*Problem to work on*:
Whatever the records contain, reproduce all of them exactly.

+++ Supplied records

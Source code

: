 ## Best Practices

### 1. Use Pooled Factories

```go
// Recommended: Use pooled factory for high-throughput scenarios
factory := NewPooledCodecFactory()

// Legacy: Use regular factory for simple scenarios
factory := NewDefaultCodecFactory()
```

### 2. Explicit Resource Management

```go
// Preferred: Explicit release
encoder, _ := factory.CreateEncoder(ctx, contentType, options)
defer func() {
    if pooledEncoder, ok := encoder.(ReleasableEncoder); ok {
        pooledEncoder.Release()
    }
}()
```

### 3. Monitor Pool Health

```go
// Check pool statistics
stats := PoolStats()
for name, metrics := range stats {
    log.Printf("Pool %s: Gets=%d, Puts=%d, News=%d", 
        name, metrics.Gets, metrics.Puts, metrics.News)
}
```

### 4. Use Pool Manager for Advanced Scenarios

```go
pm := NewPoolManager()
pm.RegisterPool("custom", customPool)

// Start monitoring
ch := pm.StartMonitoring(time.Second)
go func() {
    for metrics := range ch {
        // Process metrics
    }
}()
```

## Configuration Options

++++++

*Output for this exercise*:
Source code

: ## Best Practices

### 1. Use Pooled Factories

```go
// Recommended: Use pooled factory for high-throughput scenarios
factory := NewPooledCodecFactory()

// Legacy: Use regular factory for simple scenarios
factory := NewDefaultCodecFactory()
```

### 2. Explicit Resource Management

```go
// Preferred: Explicit release
encoder, _ := factory.CreateEncoder(ctx, contentType, options)
defer func() {
    if pooledEncoder, ok := encoder.(ReleasableEncoder); ok {
        pooledEncoder.Release()
    }
}()
```

### 3. Monitor Pool Health

```go
// Check pool statistics
stats := PoolStats()
for name, metrics := range stats {
    log.Printf("Pool %s: Gets=%d, Puts=%d, News=%d", 
        name, metrics.Gets, metrics.Puts, metrics.News)
}
```

### 4. Use Pool Manager for Advanced Scenarios

```go
pm := NewPoolManager()
pm.RegisterPool("custom", customPool)

// Start monitoring
ch := pm.StartMonitoring(time.Second)
go func() {
    for metrics := range ch {
        // Process metrics
    }
}()
```

## Configuration Options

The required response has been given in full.